Tokenizer

Core

The component that converts raw text into token IDs (numbers) that the model processes — and converts token IDs back to text. A critical factor in multilingual performance and context efficiency.

A tokenizer maps text ↔ integer IDs using a vocabulary learned during pretraining. The model never sees raw characters — only token IDs. The tokenizer is bundled with every model and must be used consistently at inference time.

Common Tokenization Algorithms

BPE (Byte-Pair Encoding)

Merges the most frequent character pairs iteratively to build the vocabulary. Used by GPT-2, GPT-4, Llama models (tiktoken / SentencePiece BPE). Vocabulary size: 32K–100K tokens.

WordPiece

Similar to BPE but uses likelihood instead of frequency as the merge criterion.

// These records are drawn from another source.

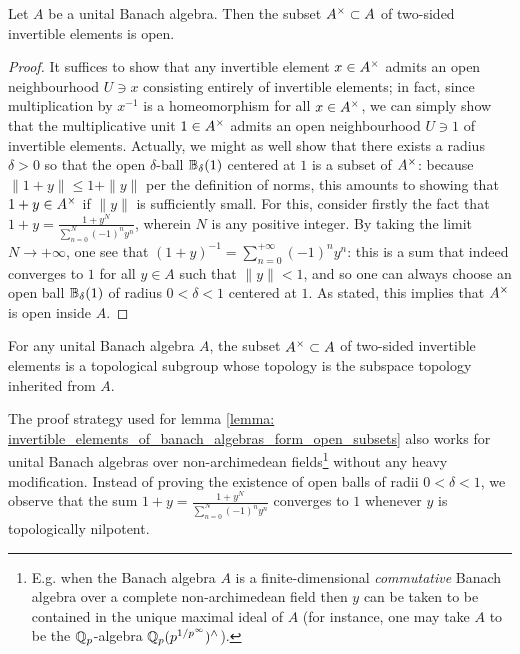             \begin{lemma} \label{lemma: invertible_elements_of_banach_algebras_form_open_subsets}
                Let $A$ be a unital Banach algebra. Then the subset $A^{\x} \subset A$ of two-sided invertible elements is open.
            \end{lemma}
                \begin{proof}
                    It suffices to show that any invertible element $x \in A^{\x}$ admits an open neighbourhood $U \ni x$ consisting entirely of invertible elements; in fact, since multiplication by $x^{-1}$ is a homeomorphism for all $x \in A^{\x}$, we can simply show that the multiplicative unit $1 \in A^{\x}$ admits an open neighbourhood $U \ni 1$ of invertible elements. Actually, we might as well show that there exists a radius $\delta > 0$ so that the open $\delta$-ball $\mathbb{B}_{\delta}(1)$ centered at $1$ is a subset of $A^{\x}$: because $\|1 + y\| \leq 1 + \|y\|$ per the definition of norms, this amounts to showing that $1 + y \in A^{\x}$ if $\|y\|$ is sufficiently small. For this, consider firstly the fact that $1 + y = \frac{1 + y^N}{\sum_{n = 0}^N (-1)^n y^n}$, wherein $N$ is any positive integer. By taking the limit $N \to +\infty$, one see that $(1 + y)^{-1} = \sum_{n = 0}^{+\infty} (-1)^n y^n$: this is a sum that indeed converges to $1$ for all $y \in A$ such that $\|y\| < 1$, and so one can always choose an open ball $\mathbb{B}_{\delta}(1)$ of radius $0 < \delta < 1$ centered at $1$. As stated, this implies that $A^{\x}$ is open inside $A$.
                \end{proof}
            \begin{corollary}
                For any unital Banach algebra $A$, the subset $A^{\x} \subset A$ of two-sided invertible elements is a topological subgroup whose topology is the subspace topology inherited from $A$. 
            \end{corollary}
            \begin{remark}
                The proof strategy used for lemma \ref{lemma: invertible_elements_of_banach_algebras_form_open_subsets} also works for unital Banach algebras over non-archimedean fields\footnote{E.g. when the Banach algebra $A$ is a finite-dimensional \textit{commutative} Banach algebra over a complete non-archimedean field then $y$ can be taken to be contained in the unique maximal ideal of $A$ (for instance, one may take $A$ to be the $\mathbb{Q}_p$-algebra $\mathbb{Q}_p(p^{1/p^{\infty}})^{\wedge}$).} without any heavy modification. Instead of proving the existence of open balls of radii $0 < \delta < 1$, we observe that the sum $1 + y = \frac{1 + y^N}{\sum_{n = 0}^N (-1)^n y^n}$ converges to $1$ whenever $y$ is topologically nilpotent. 
            \end{remark}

Original BERT tokenizer. Common in embedding models.

Unigram (SentencePiece)

Starts with a large vocabulary and prunes based on EM likelihood. Used by XLNet, mT5. Handles multiple languages and spaces uniformly.

Token Counting Rules of Thumb

Content typeApprox tokens
1 English word (common)~1 token
1 English word (average)~1.3 tokens
1 page of English text (~500 words)~650 tokens
1 Italian word (average)~1.5–2 tokens (morphology)
1 line of Python code~10–15 tokens
1 JSON key-value pair~5–10 tokens

Why Tokenizer Choice Matters

A model with a multilingual vocabulary (e.g., Llama 3 vs original Llama 1) tokenizes Italian, French, or German text into far fewer tokens — meaning more content fits in the same context window and inference is faster. Always check the tokenizer's vocabulary composition if you deploy in non-English languages.